This is why #WorldToiletDay is trending around the world
More people worldwide have phones than toilets, according to the UN, while contaminated water kills millions of children and adults every year.
Campaigners, celebrities and politicians ensured #WorldToiletDay was trending around the world on Monday to raise awareness about the number of people still living without proper sanitation.
More people in the world have phones than toilets, according to the UN, while contaminated water kills millions of children and adults worldwide every year.
UN Secretary-General Antonio Guterres wrote on Twitter: “In an era of technological miracles, we can and must meet people’s basic needs.
“More than half the global population lacks proper toilets and sanitation.
“Clean, hygienic facilities are essential to people’s dignity, and to public health.”
In an era of technological miracles, we can and must meet people’s basic needs. More than half the global population lacks proper toilets and sanitation. Clean, hygienic facilities are essential to people’s dignity, and to public health. https://t.co/FI8XWodwYX #WorldToiletDay pic.twitter.com/ifYnavsGFd— António Guterres (@antonioguterres) November 19, 2018
The problem is more severe in areas of Asia and Africa facing extreme poverty, but the UK is not perfect in terms of toilets and sanitation.
Research by the Unite union published on Monday found examples of bank workers having to urinate in a bucket, no female toilets being provided on construction sites and bus drivers not being allowed a break for over five hours at a time.
Campaigners say that 4.5 billion people around the world live without a safe toilet, meaning they have to either share with another household or the waste is not managed and disposed of safely.
The official UN account tweeted: “More people in the world have phone than toilets.

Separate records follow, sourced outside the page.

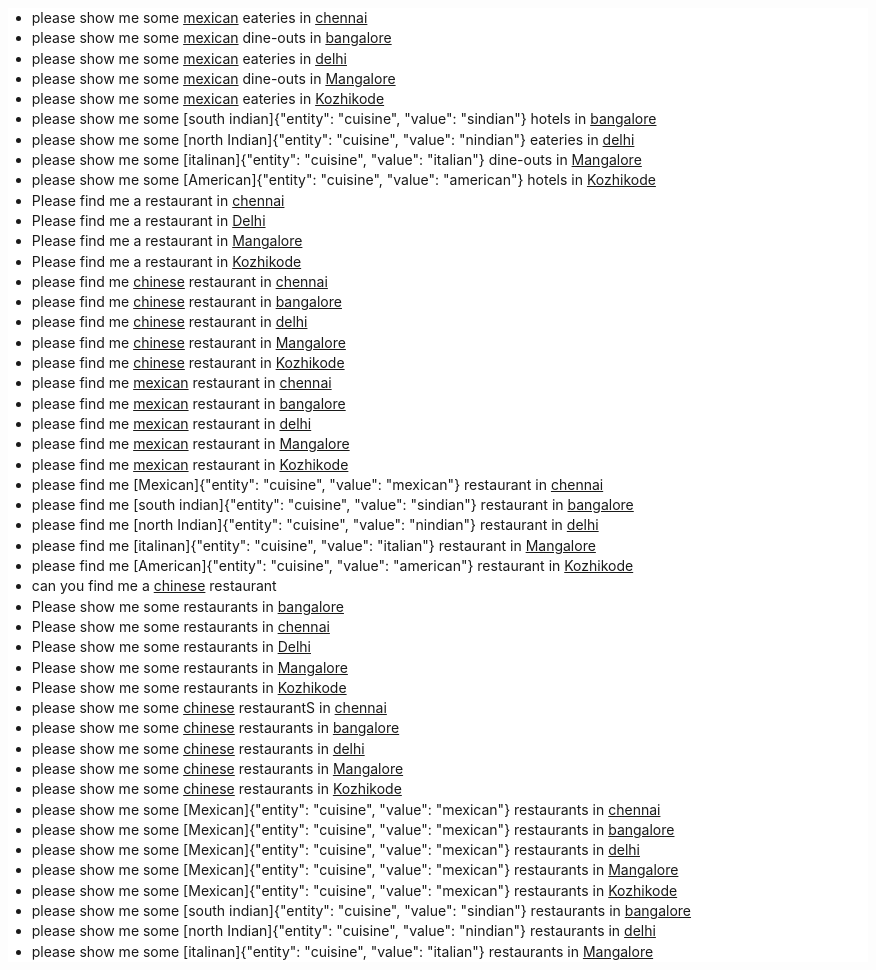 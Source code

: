 - please show me some [mexican](cuisine) eateries in [chennai](location)
- please show me some [mexican](cuisine) dine-outs in [bangalore](location)
- please show me some [mexican](cuisine) eateries in [delhi](location)
- please show me some [mexican](cuisine) dine-outs in [Mangalore](location)
- please show me some [mexican](cuisine) eateries in [Kozhikode](location)
- please show me some [south indian]{"entity": "cuisine", "value": "sindian"} hotels in [bangalore](location)
- please show me some [north Indian]{"entity": "cuisine", "value": "nindian"} eateries in [delhi](location)
- please show me some [italinan]{"entity": "cuisine", "value": "italian"} dine-outs in [Mangalore](location)
- please show me some [American]{"entity": "cuisine", "value": "american"} hotels in [Kozhikode](location)
- Please find me a restaurant in [chennai](location)
- Please find me a restaurant in [Delhi](location)
- Please find me a restaurant in [Mangalore](location)
- Please find me a restaurant in [Kozhikode](location)
- please find me [chinese](cuisine) restaurant in [chennai](location)
- please find me [chinese](cuisine) restaurant in [bangalore](location)
- please find me [chinese](cuisine) restaurant in [delhi](location)
- please find me [chinese](cuisine) restaurant in [Mangalore](location)
- please find me [chinese](cuisine) restaurant in [Kozhikode](location)
- please find me [mexican](cuisine) restaurant in [chennai](location)
- please find me [mexican](cuisine) restaurant in [bangalore](location)
- please find me [mexican](cuisine) restaurant in [delhi](location)
- please find me [mexican](cuisine) restaurant in [Mangalore](location)
- please find me [mexican](cuisine) restaurant in [Kozhikode](location)
- please find me [Mexican]{"entity": "cuisine", "value": "mexican"} restaurant in [chennai](location)
- please find me [south indian]{"entity": "cuisine", "value": "sindian"} restaurant in [bangalore](location)
- please find me [north Indian]{"entity": "cuisine", "value": "nindian"} restaurant in [delhi](location)
- please find me [italinan]{"entity": "cuisine", "value": "italian"} restaurant in [Mangalore](location)
- please find me [American]{"entity": "cuisine", "value": "american"} restaurant in [Kozhikode](location)
- can you find me a [chinese](cuisine) restaurant
- Please show me some restaurants in [bangalore](location)
- Please show me some restaurants in [chennai](location)
- Please show me some restaurants in [Delhi](location)
- Please show me some restaurants in [Mangalore](location)
- Please show me some restaurants in [Kozhikode](location)
- please show me some [chinese](cuisine) restaurantS in [chennai](location)
- please show me some [chinese](cuisine) restaurants in [bangalore](location)
- please show me some [chinese](cuisine) restaurants in [delhi](location)
- please show me some [chinese](cuisine) restaurants in [Mangalore](location)
- please show me some [chinese](cuisine) restaurants in [Kozhikode](location)
- please show me some [Mexican]{"entity": "cuisine", "value": "mexican"} restaurants in [chennai](location)
- please show me some [Mexican]{"entity": "cuisine", "value": "mexican"} restaurants in [bangalore](location)
- please show me some [Mexican]{"entity": "cuisine", "value": "mexican"} restaurants in [delhi](location)
- please show me some [Mexican]{"entity": "cuisine", "value": "mexican"} restaurants in [Mangalore](location)
- please show me some [Mexican]{"entity": "cuisine", "value": "mexican"} restaurants in [Kozhikode](location)
- please show me some [south indian]{"entity": "cuisine", "value": "sindian"} restaurants in [bangalore](location)
- please show me some [north Indian]{"entity": "cuisine", "value": "nindian"} restaurants in [delhi](location)
- please show me some [italinan]{"entity": "cuisine", "value": "italian"} restaurants in [Mangalore](location)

Access to sanitation is crucial for healthy lives.”
Figures from the World Health Organisation (WHO) show nearly two billion people use an “unimproved” source of drinking water, meaning there is no protection against contamination from faeces.
More than 500,000 children under five die every year from contaminated water.
Bill Gates, founder of Microsoft and one of the richest men in the world, has made sanitation one of his most important projects, using the hashtag to share a video highlighting some forward-thinking toilets which can generate power or clean water.
The WHO says nearly 900 million people still defecate outside, meaning the faeces are not captured or treated, and one in five schools around the world do not have toilets, which raises additional problems for girls and women during menstruation.
Indian cricket star Suresh Raina tweeted: “The math is simple! Access to sanitation = healthy you.
“This #WorldToiletDay we pledge to sensitize people to the positive impact of using safer, cleaner toilets.”
The Math is simple! Access to sanitaion = Healthy you.— Suresh Raina🇮🇳 (@ImRaina) November 19, 2018
This #WorldToiletDay we pledge to sensitize people to the positive impact of using safer, cleaner toilets. #MeraUttarSwachhPradesh #SwachhBharatMission pic.twitter.com/V5ahnbxG8T
This year’s World Toilet Day is the fifth organised by the UN to raise awareness around the issue.
All 193 member states of the United Nations committed to a range of sustainable development goals in 2015, including access to safe drinking water for all and an end to open defecation by 2030.